※ 著作権や肖像権などの都合により、全体または一部を配信できない場合があります。

先月お送りした、『西表島特集』の後編です。沖縄観光が好調な中、キャパシティを超える観光客の増加、オーバーツーリズムが今、問題になっています。大自然が残る西表島。島を守ろうと取り組む人々を取材しました。

西表島の豊かな自然と文化を明日に継承するために、あるプロジェクトが始まりました。

仲程さん「私たちが今できることは何だろう。Us 4 IRIOMOTEっていう。」

アスフォーイリオモテ。これは、アウトドアシューズブランド『KEEN(キーン)』が牽引する、西表島の豊かな自然と文化を明日に継承していくために、私たち一人ひとりが考え、行動していくプロジェクト。Usは「英語で私たち」、「日本語の明日」という意味があり、4(フォー)は、4つの活動テーマを意味します。

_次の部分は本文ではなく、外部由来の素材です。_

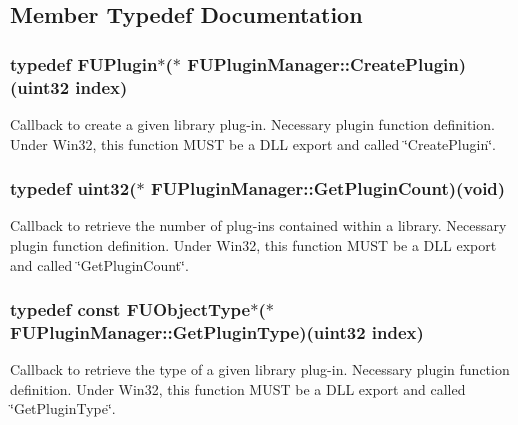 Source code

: \subsection{Member Typedef Documentation}
\hypertarget{classFUPluginManager_a8e4ad834c03cad334f3bbd6158416a43}{
\subsubsection[{CreatePlugin}]{\setlength{\rightskip}{0pt plus 5cm}typedef {\bf FUPlugin}$\ast$($\ast$ {\bf FUPluginManager::CreatePlugin})(uint32 index)}}
\label{classFUPluginManager_a8e4ad834c03cad334f3bbd6158416a43}
Callback to create a given library plug-\/in. Necessary plugin function definition. Under Win32, this function MUST be a DLL export and called \char`\"{}CreatePlugin\char`\"{}. \hypertarget{classFUPluginManager_aa7465d51db4f1f1e0386310ae6922250}{
\subsubsection[{GetPluginCount}]{\setlength{\rightskip}{0pt plus 5cm}typedef uint32($\ast$ {\bf FUPluginManager::GetPluginCount})(void)}}
\label{classFUPluginManager_aa7465d51db4f1f1e0386310ae6922250}
Callback to retrieve the number of plug-\/ins contained within a library. Necessary plugin function definition. Under Win32, this function MUST be a DLL export and called \char`\"{}GetPluginCount\char`\"{}. \hypertarget{classFUPluginManager_ad253785d39bca14d77ddf9d9181e7fb1}{
\subsubsection[{GetPluginType}]{\setlength{\rightskip}{0pt plus 5cm}typedef const {\bf FUObjectType}$\ast$($\ast$ {\bf FUPluginManager::GetPluginType})(uint32 index)}}
\label{classFUPluginManager_ad253785d39bca14d77ddf9d9181e7fb1}
Callback to retrieve the type of a given library plug-\/in. Necessary plugin function definition. Under Win32, this function MUST be a DLL export and called \char`\"{}GetPluginType\char`\"{}.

このプロジェクトの大きな活動の一つが、以前から島で活動している西表島エコツーリズム協会や、やまねこパトロールなどの団体を支援することです。

国指定特別天然記念物のイリオモテヤマネコは、絶滅危惧種に指定されています。やまねこパトロールでは、夜間の見回りや以外にも、島の小学生に向けたイリオモテヤマネコの学習などを行っています。

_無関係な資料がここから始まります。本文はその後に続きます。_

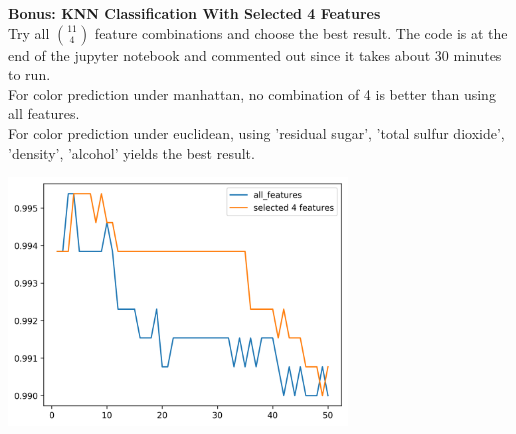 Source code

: \documentclass[12pt]{article}
\begin{document}
\begin{figure}[H]
\captionsetup[subfigure]{labelformat=empty}
\centering
{}
\end{figure}
\noindent
\textbf{Bonus: KNN Classification With Selected 4 Features}\\
Try all ${11 \choose 4}$ feature combinations and choose the best result. The code is at the end of the jupyter notebook and commented out since it takes about 30 minutes to run.\\
For color prediction under manhattan, no combination of 4 is better than using all features.\\
For color prediction under euclidean, using 'residual sugar', 'total sulfur dioxide', 'density', 'alcohol' yields the best result.
\begin{center}
    \includegraphics[width=9cm]{../select4features/color_e.png}
\end{center}
\end{document}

生徒たち「イリオモテヤマネコを守ることは大切だと思いました。イリオモテヤマネコがとっても貴重だとわかりました。」

このように、以前から島の人たちと共に助け合い、守る活動を行っている団体をアスフォーイリオモテは支援しています。

そして、アスフォーイリオモテが伝えたいことの一つ。それは、西表島を知ることです。この島には、私たちが知らなければならないことが、たくさんあります。

西表島には独自の伝統文化があり、それを継承する人たちがいます。石垣金星さん・昭子さん夫妻は、西表島の植物による伝統的な染織の復興に取り組んでいます。

金星さん「マングローブの皮を焚いている。」

島中に生い茂るヒルギの皮から抽出した色で染めるヒルギ染め。水や、牧など、すべての材料は島からとれたものを使います。

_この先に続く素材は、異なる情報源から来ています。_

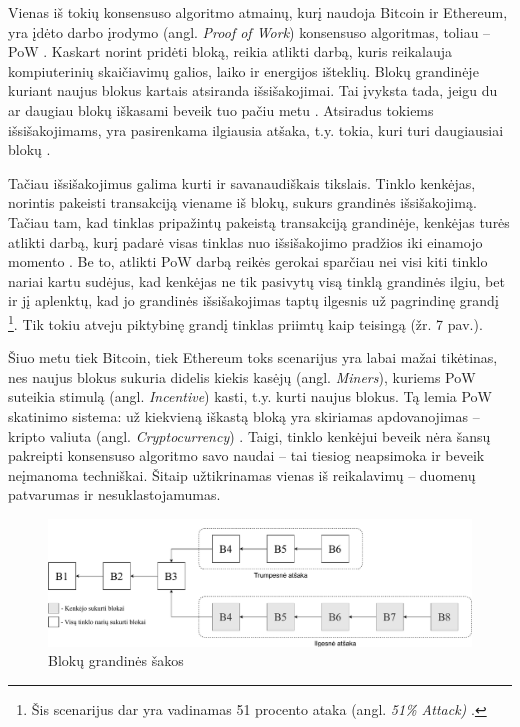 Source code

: Vienas iš tokių konsensuso algoritmo atmainų, kurį naudoja Bitcoin ir Ethereum, yra įdėto darbo įrodymo (angl. \textit{Proof of Work}) konsensuso algoritmas, toliau – PoW \cite{gervais2016security}. Kaskart norint pridėti bloką, reikia atlikti darbą, kuris reikalauja kompiuterinių skaičiavimų galios, laiko ir energijos išteklių. Blokų grandinėje kuriant naujus blokus kartais atsiranda išsišakojimai. Tai įvyksta tada, jeigu du ar daugiau blokų iškasami beveik tuo pačiu metu \cite{zheng2017overview}. Atsiradus tokiems išsišakojimams, yra pasirenkama ilgiausia atšaka, t.y. tokia, kuri turi daugiausiai blokų \cite{zheng2017overview}. 

Tačiau išsišakojimus galima kurti ir savanaudiškais tikslais. Tinklo kenkėjas, norintis pakeisti transakciją viename iš blokų, sukurs grandinės išsišakojimą. Tačiau tam, kad tinklas pripažintų pakeistą transakciją grandinėje, kenkėjas turės atlikti darbą, kurį padarė visas tinklas nuo išsišakojimo pradžios iki einamojo momento \cite{nakamoto2008bitcoin}. Be to, atlikti PoW darbą reikės gerokai sparčiau nei visi kiti tinklo nariai kartu sudėjus, kad kenkėjas ne tik pasivytų visą tinklą grandinės ilgiu, bet ir jį aplenktų, kad jo grandinės išsišakojimas taptų ilgesnis už pagrindinę grandį \cite{nakamoto2008bitcoin}\footnote{Šis scenarijus dar yra vadinamas 51 procento ataka (angl. \textit{51\% Attack)} \cite{baliga2017understanding}.}. Tik tokiu atveju piktybinę grandį tinklas priimtų kaip teisingą (žr. 7 pav.).

Šiuo metu tiek Bitcoin, tiek Ethereum toks scenarijus yra labai mažai tikėtinas, nes naujus blokus sukuria didelis kiekis kasėjų (angl. \textit{Miners}), kuriems PoW suteikia stimulą (angl. \textit{Incentive}) kasti, t.y. kurti naujus blokus. Tą lemia PoW skatinimo sistema: už kiekvieną iškastą bloką yra skiriamas apdovanojimas – kripto valiuta (angl. \textit{Cryptocurrency}) \cite{nakamoto2008bitcoin}. Taigi, tinklo kenkėjui beveik nėra šansų pakreipti konsensuso algoritmo savo naudai – tai tiesiog neapsimoka ir beveik neįmanoma techniškai. Šitaip užtikrinamas vienas iš reikalavimų – duomenų patvarumas ir nesuklastojamumas.

\begin{figure}[H]
    \centering
    \includegraphics[scale=0.5]{images/blockchain-branches}
    \caption{Blokų grandinės šakos}
\end{figure}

昭子さん「活かせるような文化があればということで、私たち特別に(ヒルギを)植えながら採る。そういう伝統を守りながら現在も活かしていくということを、子どもたちとか、こういったワークショップとかに使ってますね。」

島の歴史や島の人たちの想い、自然環境の現状を知ることが西表島を守ることにつながります。

仲程さん「(植物が)すべて巨大。(他とは)全然違う。」

西表島の自然に感銘を受ける仲程さん。アスフォーイリオモテの活動として、現在ドキュメンタリー映画を製作しています。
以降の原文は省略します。